Stocks Mostly Lower Following Disappointing Philly Fed Report

Stocks are mostly on the downside in mid-morning trading on Thursday, as traders are digesting a worse than expected reading on Philadelphia-area manufacturing activity. Traders are also weighing an unexpected drop in jobless claims and a slightly bigger than expected pickup in producer prices.

The major averages have seen choppy trading following the news and are currently posting modest losses. The Dow is down 11.99 points or 0.1 percent at 10,560.74, the Nasdaq is down 4.13 points or 0.2 percent at 2,297.19 and the S&P 500 is down 2.92 points or 0.3 percent at 1,122.15.

While a report released by the Federal Reserve Bank of Philadelphia showed that its reading on regional manufacturing activity in the month of September increased compared to the previous month, the index unexpectedly remained negative.

The Philly Fed said its diffusion index of current activity rose to a negative 0.7 in September from a negative 7.7 in August, with a negative reading indicating a contraction in activity. Economists had been expecting the index to rise to a positive reading of 2.0.

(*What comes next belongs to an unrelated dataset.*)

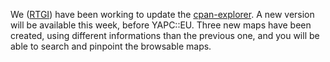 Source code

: We ([RTGI](http://rtgi.fr)) have been working to update the [cpan-explorer](http://cpan-explorer.org). A new version will be available this week, before YAPC::EU. Three new maps have been created, using different informations than the previous one, and you will be able to search and pinpoint the browsable maps.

Earlier, the Labor Department reported that first-time claims for unemployment benefits unexpectedly showed a modest decrease in the week ended September 11th, falling to a key psychological level.

Initial jobless claims fell to 450,000 from the previous week's revised figure of 453,000. Economists had expected jobless claims to rise to 460,000 from the 451,000 originally reported for the previous week.

Commenting on the data, Peter Boockvar, equity strategist at Miller Tabak, said, "The 450kish level of claims is definitely an improvement from the high levels of late July and thru August but is still elevated historically speaking."

In a separate report, the Labor Department said that its producer prices index rose by 0.4 percent in August following a 0.2 percent increase in July. The increase in producer prices came in slightly above economist expectations for 0.3 percent growth.

Core producer prices, which exclude food and energy prices, edged up by a more modest 0.1 percent in August compared to a 0.3 percent increase in July. The modest increase came in line with estimates.

In earnings news, FedEx Corp. (FDX) reported that its first-quarter net income came in at $1.20 per share, which was nearly in-line with estimates for earnings of $1.21 per share. Revenues for the quarter totaled $9.46 billion, topping expectations for $9.41 billion for the quarter.

FedEx now projects fiscal 2011 earnings of $4.80 to $5.25 per share, up from the company's previous estimate of $4.60 to $5.20 per share. Analysts expect the company to report earnings of $5.19 per share for fiscal 2011.

Software firm Oracle Corp. (ORCL) and Blackberry-maker Research in Motion (RIMM) are scheduled to report their quarterly results after the closing bell.

Sector News

Housing stocks are among the steepest percentage decliners thus far in the session, with the Philadelphia Housing Sector Index falling by 1.6 percent. The decline is taking the index further off of the one-month closing high it set on Monday.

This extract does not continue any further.